Continuaron explicando: cuando Luzbel se dio un baño, depositó la energía que te quitó en el subsuelo y ésta se expandió por doquier; posteriormente podrá ser recolectada por otras mujeres, quienes tendrán el compromiso de apoyarles en su misión; al absorber esas energías ayudarán a liberar a más personas, quitándoles sus demonios, similar a como lo está haciendo Carmina.

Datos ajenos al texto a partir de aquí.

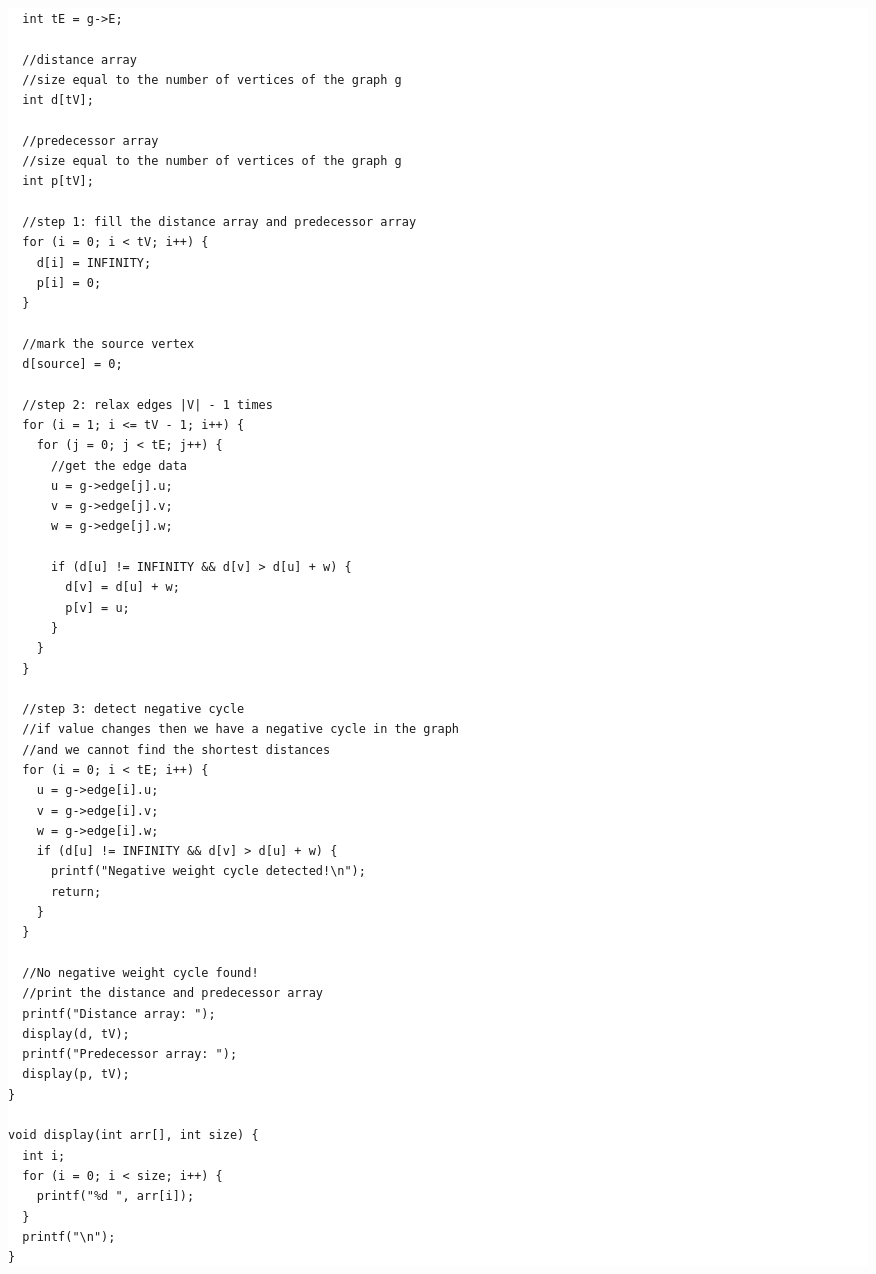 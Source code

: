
 ```
  int tE = g->E;

  //distance array
  //size equal to the number of vertices of the graph g
  int d[tV];

  //predecessor array
  //size equal to the number of vertices of the graph g
  int p[tV];

  //step 1: fill the distance array and predecessor array
  for (i = 0; i < tV; i++) {
    d[i] = INFINITY;
    p[i] = 0;
  }

  //mark the source vertex
  d[source] = 0;

  //step 2: relax edges |V| - 1 times
  for (i = 1; i <= tV - 1; i++) {
    for (j = 0; j < tE; j++) {
      //get the edge data
      u = g->edge[j].u;
      v = g->edge[j].v;
      w = g->edge[j].w;

      if (d[u] != INFINITY && d[v] > d[u] + w) {
        d[v] = d[u] + w;
        p[v] = u;
      }
    }
  }

  //step 3: detect negative cycle
  //if value changes then we have a negative cycle in the graph
  //and we cannot find the shortest distances
  for (i = 0; i < tE; i++) {
    u = g->edge[i].u;
    v = g->edge[i].v;
    w = g->edge[i].w;
    if (d[u] != INFINITY && d[v] > d[u] + w) {
      printf("Negative weight cycle detected!\n");
      return;
    }
  }

  //No negative weight cycle found!
  //print the distance and predecessor array
  printf("Distance array: ");
  display(d, tV);
  printf("Predecessor array: ");
  display(p, tV);
}

void display(int arr[], int size) {
  int i;
  for (i = 0; i < size; i++) {
    printf("%d ", arr[i]);
  }
  printf("\n");
}
```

Los Maestros dijeron a Ramavajan: te teníamos que quitar esa energía de destrucción para que pudieras ser feliz. Y nuestro líder comentó: lo que va a seguir para nosotros es "sólo dar mantenimiento", es decir, apoyar eventualmente a las mujeres para que sigan limpiando a este mundo de malditos, pero la situación ya no va a ser tan peligrosa para nosotros como lo era antes —reconoció.
En los días siguientes Ramavajan me confiaría que, al meterse a esa cueva etérea, le da claustrofobia y le cuesta trabajo mantenerse adentro; sin embargo, cada vez que ingresa a ese recinto, en nuestro plano comienza a llover intensamente. Sin embargo, confió que esa meditación le esté otorgando poder, además de que el planeta también se está purificando.
Para terminar esta sesión, tanto Luzbel como un servidor (Sharover) le recomendamos a nuestro líder que se sumerja más a menudo en ese espacio subterráneo, ya que esto le está ayudando a aterrizar su energía.